■ Instructions to follow:
Drop every picture, then print the rest of the listing exactly as given.

────────────────────

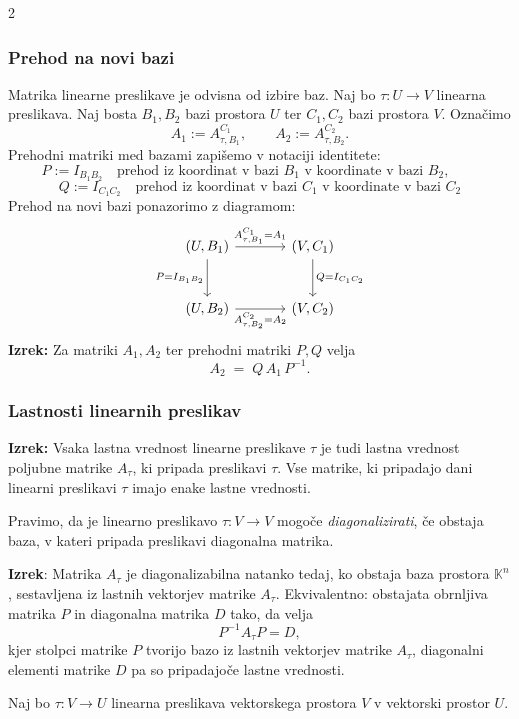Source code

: \documentclass{article}
\begin{document}
\begin{multicols}{2}
	\subsubsection{Prehod na novi bazi}

	Matrika linearne preslikave je odvisna od izbire baz. Naj bo \(\tau:U\to V\) linearna preslikava.
	Naj bosta \(B_1,B_2\) bazi prostora \(U\) ter \(C_1,C_2\) bazi prostora \(V\).
	Označimo
	\[
		A_1 := A^{C_1}_{\tau,B_1},
		\qquad
		A_2 := A^{C_2}_{\tau,B_2}.
	\]
	Prehodni matriki med bazami zapišemo v notaciji identitete:
	\[
		P := I_{B_1B_2}
		\quad\text{prehod iz koordinat v bazi \(B_1\) v koordinate v bazi \(B_2\)},\qquad
	\]
	\[
		Q := I_{C_1C_2}
		\quad\text{prehod iz koordinat v bazi \(C_1\) v koordinate v bazi \(C_2\)}
	\]
	Prehod na novi bazi ponazorimo z diagramom:
	\[
		\begin{tikzcd}[column sep=large, row sep=large]
			(U,B_1) \arrow[r, "A^{C_1}_{\tau,B_1}=A_1"] \arrow[d, "P=I_{B_1B_2}"']
			& (V,C_1) \arrow[d, "Q=I_{C_1C_2}"] \\
			(U,B_2) \arrow[r, "A^{C_2}_{\tau,B_2}=A_2"']
			& (V,C_2)
		\end{tikzcd}
	\]
	\textbf{Izrek:}
	Za matriki \(A_1,A_2\) ter prehodni matriki \(P,Q\) velja
	\[
		A_2 \;=\; Q\,A_1\,P^{-1}.
	\]
	\subsubsection{Lastnosti linearnih preslikav}

	\textbf{Izrek:} Vsaka lastna vrednost linearne preslikave \( \tau \) je tudi lastna vrednost poljubne matrike \( A_{\tau} \), ki pripada preslikavi \( \tau \). Vse matrike, ki pripadajo dani linearni preslikavi \( \tau \) imajo enake lastne vrednosti.

	Pravimo, da je linearno preslikavo \( \tau: V \to V \) mogoče \textit{diagonalizirati}, če obstaja baza, v kateri pripada preslikavi diagonalna matrika.

	\textbf{Izrek}:
	Matrika \(A_{\tau}\) je diagonalizabilna natanko tedaj, ko obstaja baza prostora \(\mathbb{K}^n\), sestavljena iz lastnih vektorjev matrike \(A_{\tau}\).
	Ekvivalentno: obstajata obrnljiva matrika \(P\) in diagonalna matrika \(D\) tako, da velja
	\[
		P^{-1}A_{\tau}P = D,
	\]
	kjer stolpci matrike \(P\) tvorijo bazo iz lastnih vektorjev matrike \(A_{\tau}\), diagonalni elementi matrike \(D\) pa so pripadajoče lastne vrednosti.

	Naj bo \( \tau: V \rightarrow U \) linearna preslikava vektorskega prostora \( V \) v vektorski prostor \( U \).


\end{multicols}
\end{document}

────────────────────

■ Solution to the exercise:
Source code

: \documentclass{article}
\begin{document}
\begin{multicols}{2}
	\subsubsection{Prehod na novi bazi}

	Matrika linearne preslikave je odvisna od izbire baz. Naj bo \(\tau:U\to V\) linearna preslikava.
	Naj bosta \(B_1,B_2\) bazi prostora \(U\) ter \(C_1,C_2\) bazi prostora \(V\).
	Označimo
	\[
		A_1 := A^{C_1}_{\tau,B_1},
		\qquad
		A_2 := A^{C_2}_{\tau,B_2}.
	\]
	Prehodni matriki med bazami zapišemo v notaciji identitete:
	\[
		P := I_{B_1B_2}
		\quad\text{prehod iz koordinat v bazi \(B_1\) v koordinate v bazi \(B_2\)},\qquad
	\]
	\[
		Q := I_{C_1C_2}
		\quad\text{prehod iz koordinat v bazi \(C_1\) v koordinate v bazi \(C_2\)}
	\]
	Prehod na novi bazi ponazorimo z diagramom:
	\[
		\begin{tikzcd}[column sep=large, row sep=large]
			(U,B_1) \arrow[r, "A^{C_1}_{\tau,B_1}=A_1"] \arrow[d, "P=I_{B_1B_2}"']
			& (V,C_1) \arrow[d, "Q=I_{C_1C_2}"] \\
			(U,B_2) \arrow[r, "A^{C_2}_{\tau,B_2}=A_2"']
			& (V,C_2)
		\end{tikzcd}
	\]
	\textbf{Izrek:}
	Za matriki \(A_1,A_2\) ter prehodni matriki \(P,Q\) velja
	\[
		A_2 \;=\; Q\,A_1\,P^{-1}.
	\]
	\subsubsection{Lastnosti linearnih preslikav}

	\textbf{Izrek:} Vsaka lastna vrednost linearne preslikave \( \tau \) je tudi lastna vrednost poljubne matrike \( A_{\tau} \), ki pripada preslikavi \( \tau \). Vse matrike, ki pripadajo dani linearni preslikavi \( \tau \) imajo enake lastne vrednosti.

	Pravimo, da je linearno preslikavo \( \tau: V \to V \) mogoče \textit{diagonalizirati}, če obstaja baza, v kateri pripada preslikavi diagonalna matrika.

	\textbf{Izrek}:
	Matrika \(A_{\tau}\) je diagonalizabilna natanko tedaj, ko obstaja baza prostora \(\mathbb{K}^n\), sestavljena iz lastnih vektorjev matrike \(A_{\tau}\).
	Ekvivalentno: obstajata obrnljiva matrika \(P\) in diagonalna matrika \(D\) tako, da velja
	\[
		P^{-1}A_{\tau}P = D,
	\]
	kjer stolpci matrike \(P\) tvorijo bazo iz lastnih vektorjev matrike \(A_{\tau}\), diagonalni elementi matrike \(D\) pa so pripadajoče lastne vrednosti.

	Naj bo \( \tau: V \rightarrow U \) linearna preslikava vektorskega prostora \( V \) v vektorski prostor \( U \).


\end{multicols}
\end{document}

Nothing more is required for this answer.